◆ EXERCISE DETAILS: Exactly as written, transcribe each record below.

Stored data entries:
——
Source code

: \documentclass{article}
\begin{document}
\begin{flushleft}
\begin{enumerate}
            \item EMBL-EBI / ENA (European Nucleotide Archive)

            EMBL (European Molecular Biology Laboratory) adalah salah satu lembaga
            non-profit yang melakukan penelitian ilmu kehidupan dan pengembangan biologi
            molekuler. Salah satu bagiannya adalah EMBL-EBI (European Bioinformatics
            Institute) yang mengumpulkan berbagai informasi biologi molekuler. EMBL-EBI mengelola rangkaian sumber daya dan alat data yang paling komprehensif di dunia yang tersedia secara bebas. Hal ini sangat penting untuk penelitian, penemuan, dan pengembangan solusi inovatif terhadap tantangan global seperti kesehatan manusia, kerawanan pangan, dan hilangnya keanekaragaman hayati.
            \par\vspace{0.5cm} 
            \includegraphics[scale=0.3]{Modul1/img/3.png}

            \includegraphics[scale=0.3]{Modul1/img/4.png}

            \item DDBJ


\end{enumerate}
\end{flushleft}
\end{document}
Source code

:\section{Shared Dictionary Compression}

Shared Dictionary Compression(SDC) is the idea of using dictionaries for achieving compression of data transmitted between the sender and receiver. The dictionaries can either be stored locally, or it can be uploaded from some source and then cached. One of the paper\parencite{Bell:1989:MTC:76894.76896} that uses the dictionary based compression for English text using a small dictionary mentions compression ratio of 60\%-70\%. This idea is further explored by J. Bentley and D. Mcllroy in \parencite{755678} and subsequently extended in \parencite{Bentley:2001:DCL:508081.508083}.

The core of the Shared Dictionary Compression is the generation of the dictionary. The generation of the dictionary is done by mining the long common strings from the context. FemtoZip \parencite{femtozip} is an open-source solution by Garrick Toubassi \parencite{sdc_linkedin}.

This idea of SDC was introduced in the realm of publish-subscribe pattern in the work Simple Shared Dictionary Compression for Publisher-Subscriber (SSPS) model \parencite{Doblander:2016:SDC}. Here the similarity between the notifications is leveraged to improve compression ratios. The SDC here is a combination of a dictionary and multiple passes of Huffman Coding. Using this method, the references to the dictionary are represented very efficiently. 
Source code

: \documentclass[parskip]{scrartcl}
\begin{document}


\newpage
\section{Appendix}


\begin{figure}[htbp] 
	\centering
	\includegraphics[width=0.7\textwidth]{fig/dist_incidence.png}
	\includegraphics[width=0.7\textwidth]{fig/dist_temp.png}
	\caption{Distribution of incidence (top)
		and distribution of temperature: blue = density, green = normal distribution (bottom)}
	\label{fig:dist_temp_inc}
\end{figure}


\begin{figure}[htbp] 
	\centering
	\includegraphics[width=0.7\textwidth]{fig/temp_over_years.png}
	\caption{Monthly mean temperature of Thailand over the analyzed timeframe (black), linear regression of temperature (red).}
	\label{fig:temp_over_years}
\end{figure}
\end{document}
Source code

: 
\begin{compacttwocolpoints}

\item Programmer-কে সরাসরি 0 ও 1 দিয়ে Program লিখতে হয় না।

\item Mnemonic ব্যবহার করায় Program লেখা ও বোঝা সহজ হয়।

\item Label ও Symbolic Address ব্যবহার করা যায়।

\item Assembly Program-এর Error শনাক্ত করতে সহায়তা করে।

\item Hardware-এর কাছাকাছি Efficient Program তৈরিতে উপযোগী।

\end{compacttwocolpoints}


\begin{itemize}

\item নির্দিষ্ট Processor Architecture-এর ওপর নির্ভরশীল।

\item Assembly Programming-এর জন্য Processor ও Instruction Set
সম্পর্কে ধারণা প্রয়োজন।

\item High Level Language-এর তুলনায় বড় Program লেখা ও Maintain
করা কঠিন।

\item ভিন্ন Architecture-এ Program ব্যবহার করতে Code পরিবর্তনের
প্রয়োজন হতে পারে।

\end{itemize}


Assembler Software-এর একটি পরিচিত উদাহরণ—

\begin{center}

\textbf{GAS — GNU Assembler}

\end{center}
——
◆ WRITTEN RESPONSE:
Source code

: \documentclass{article}
\begin{document}
\begin{flushleft}
\begin{enumerate}
            \item EMBL-EBI / ENA (European Nucleotide Archive)

            EMBL (European Molecular Biology Laboratory) adalah salah satu lembaga
            non-profit yang melakukan penelitian ilmu kehidupan dan pengembangan biologi
            molekuler. Salah satu bagiannya adalah EMBL-EBI (European Bioinformatics
            Institute) yang mengumpulkan berbagai informasi biologi molekuler. EMBL-EBI mengelola rangkaian sumber daya dan alat data yang paling komprehensif di dunia yang tersedia secara bebas. Hal ini sangat penting untuk penelitian, penemuan, dan pengembangan solusi inovatif terhadap tantangan global seperti kesehatan manusia, kerawanan pangan, dan hilangnya keanekaragaman hayati.
            \par\vspace{0.5cm} 
            \includegraphics[scale=0.3]{Modul1/img/3.png}

            \includegraphics[scale=0.3]{Modul1/img/4.png}

            \item DDBJ


\end{enumerate}
\end{flushleft}
\end{document}
Source code

:\section{Shared Dictionary Compression}

Shared Dictionary Compression(SDC) is the idea of using dictionaries for achieving compression of data transmitted between the sender and receiver. The dictionaries can either be stored locally, or it can be uploaded from some source and then cached. One of the paper\parencite{Bell:1989:MTC:76894.76896} that uses the dictionary based compression for English text using a small dictionary mentions compression ratio of 60\%-70\%. This idea is further explored by J. Bentley and D. Mcllroy in \parencite{755678} and subsequently extended in \parencite{Bentley:2001:DCL:508081.508083}.

The core of the Shared Dictionary Compression is the generation of the dictionary. The generation of the dictionary is done by mining the long common strings from the context. FemtoZip \parencite{femtozip} is an open-source solution by Garrick Toubassi \parencite{sdc_linkedin}.

This idea of SDC was introduced in the realm of publish-subscribe pattern in the work Simple Shared Dictionary Compression for Publisher-Subscriber (SSPS) model \parencite{Doblander:2016:SDC}. Here the similarity between the notifications is leveraged to improve compression ratios. The SDC here is a combination of a dictionary and multiple passes of Huffman Coding. Using this method, the references to the dictionary are represented very efficiently. 
Source code

: \documentclass[parskip]{scrartcl}
\begin{document}


\newpage
\section{Appendix}


\begin{figure}[htbp] 
	\centering
	\includegraphics[width=0.7\textwidth]{fig/dist_incidence.png}
	\includegraphics[width=0.7\textwidth]{fig/dist_temp.png}
	\caption{Distribution of incidence (top)
		and distribution of temperature: blue = density, green = normal distribution (bottom)}
	\label{fig:dist_temp_inc}
\end{figure}


\begin{figure}[htbp] 
	\centering
	\includegraphics[width=0.7\textwidth]{fig/temp_over_years.png}
	\caption{Monthly mean temperature of Thailand over the analyzed timeframe (black), linear regression of temperature (red).}
	\label{fig:temp_over_years}
\end{figure}
\end{document}
Source code

: 
\begin{compacttwocolpoints}

\item Programmer-কে সরাসরি 0 ও 1 দিয়ে Program লিখতে হয় না।

\item Mnemonic ব্যবহার করায় Program লেখা ও বোঝা সহজ হয়।

\item Label ও Symbolic Address ব্যবহার করা যায়।

\item Assembly Program-এর Error শনাক্ত করতে সহায়তা করে।

\item Hardware-এর কাছাকাছি Efficient Program তৈরিতে উপযোগী।

\end{compacttwocolpoints}


\begin{itemize}

\item নির্দিষ্ট Processor Architecture-এর ওপর নির্ভরশীল।

\item Assembly Programming-এর জন্য Processor ও Instruction Set
সম্পর্কে ধারণা প্রয়োজন।

\item High Level Language-এর তুলনায় বড় Program লেখা ও Maintain
করা কঠিন।

\item ভিন্ন Architecture-এ Program ব্যবহার করতে Code পরিবর্তনের
প্রয়োজন হতে পারে।

\end{itemize}


Assembler Software-এর একটি পরিচিত উদাহরণ—

\begin{center}

\textbf{GAS — GNU Assembler}

\end{center}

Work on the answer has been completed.